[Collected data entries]
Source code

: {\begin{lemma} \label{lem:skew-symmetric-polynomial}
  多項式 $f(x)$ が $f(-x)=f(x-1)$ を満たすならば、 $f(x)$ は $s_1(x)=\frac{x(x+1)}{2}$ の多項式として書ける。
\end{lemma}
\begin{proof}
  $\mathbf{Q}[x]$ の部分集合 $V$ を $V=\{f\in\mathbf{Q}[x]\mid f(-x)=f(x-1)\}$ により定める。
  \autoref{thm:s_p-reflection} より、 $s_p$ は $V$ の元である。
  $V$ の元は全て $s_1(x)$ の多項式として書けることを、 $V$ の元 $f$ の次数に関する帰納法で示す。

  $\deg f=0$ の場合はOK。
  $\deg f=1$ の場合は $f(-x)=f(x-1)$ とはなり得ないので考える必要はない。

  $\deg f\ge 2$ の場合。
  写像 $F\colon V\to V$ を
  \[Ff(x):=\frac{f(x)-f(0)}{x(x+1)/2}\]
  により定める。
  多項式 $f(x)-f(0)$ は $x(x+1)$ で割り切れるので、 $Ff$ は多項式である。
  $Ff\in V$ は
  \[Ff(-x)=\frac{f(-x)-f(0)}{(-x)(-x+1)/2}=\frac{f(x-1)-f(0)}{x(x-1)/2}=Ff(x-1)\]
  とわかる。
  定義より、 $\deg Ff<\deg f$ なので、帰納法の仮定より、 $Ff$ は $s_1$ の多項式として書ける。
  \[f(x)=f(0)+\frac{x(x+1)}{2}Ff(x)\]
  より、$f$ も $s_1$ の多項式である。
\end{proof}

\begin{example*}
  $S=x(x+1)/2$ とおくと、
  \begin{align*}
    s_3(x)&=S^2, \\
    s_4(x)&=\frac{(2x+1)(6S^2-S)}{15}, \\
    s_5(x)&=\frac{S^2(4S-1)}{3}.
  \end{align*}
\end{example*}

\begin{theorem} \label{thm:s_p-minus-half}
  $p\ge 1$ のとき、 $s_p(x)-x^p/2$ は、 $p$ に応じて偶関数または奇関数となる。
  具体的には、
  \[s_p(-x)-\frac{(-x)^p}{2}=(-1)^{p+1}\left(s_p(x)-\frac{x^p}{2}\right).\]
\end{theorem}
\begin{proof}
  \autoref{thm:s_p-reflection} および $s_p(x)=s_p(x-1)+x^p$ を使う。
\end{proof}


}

Work required: The data above should be reproduced in full, word for word.

Result for this exercise:
Source code

: {\begin{lemma} \label{lem:skew-symmetric-polynomial}
  多項式 $f(x)$ が $f(-x)=f(x-1)$ を満たすならば、 $f(x)$ は $s_1(x)=\frac{x(x+1)}{2}$ の多項式として書ける。
\end{lemma}
\begin{proof}
  $\mathbf{Q}[x]$ の部分集合 $V$ を $V=\{f\in\mathbf{Q}[x]\mid f(-x)=f(x-1)\}$ により定める。
  \autoref{thm:s_p-reflection} より、 $s_p$ は $V$ の元である。
  $V$ の元は全て $s_1(x)$ の多項式として書けることを、 $V$ の元 $f$ の次数に関する帰納法で示す。

  $\deg f=0$ の場合はOK。
  $\deg f=1$ の場合は $f(-x)=f(x-1)$ とはなり得ないので考える必要はない。

  $\deg f\ge 2$ の場合。
  写像 $F\colon V\to V$ を
  \[Ff(x):=\frac{f(x)-f(0)}{x(x+1)/2}\]
  により定める。
  多項式 $f(x)-f(0)$ は $x(x+1)$ で割り切れるので、 $Ff$ は多項式である。
  $Ff\in V$ は
  \[Ff(-x)=\frac{f(-x)-f(0)}{(-x)(-x+1)/2}=\frac{f(x-1)-f(0)}{x(x-1)/2}=Ff(x-1)\]
  とわかる。
  定義より、 $\deg Ff<\deg f$ なので、帰納法の仮定より、 $Ff$ は $s_1$ の多項式として書ける。
  \[f(x)=f(0)+\frac{x(x+1)}{2}Ff(x)\]
  より、$f$ も $s_1$ の多項式である。
\end{proof}

\begin{example*}
  $S=x(x+1)/2$ とおくと、
  \begin{align*}
    s_3(x)&=S^2, \\
    s_4(x)&=\frac{(2x+1)(6S^2-S)}{15}, \\
    s_5(x)&=\frac{S^2(4S-1)}{3}.
  \end{align*}
\end{example*}

\begin{theorem} \label{thm:s_p-minus-half}
  $p\ge 1$ のとき、 $s_p(x)-x^p/2$ は、 $p$ に応じて偶関数または奇関数となる。
  具体的には、
  \[s_p(-x)-\frac{(-x)^p}{2}=(-1)^{p+1}\left(s_p(x)-\frac{x^p}{2}\right).\]
\end{theorem}
\begin{proof}
  \autoref{thm:s_p-reflection} および $s_p(x)=s_p(x-1)+x^p$ を使う。
\end{proof}


}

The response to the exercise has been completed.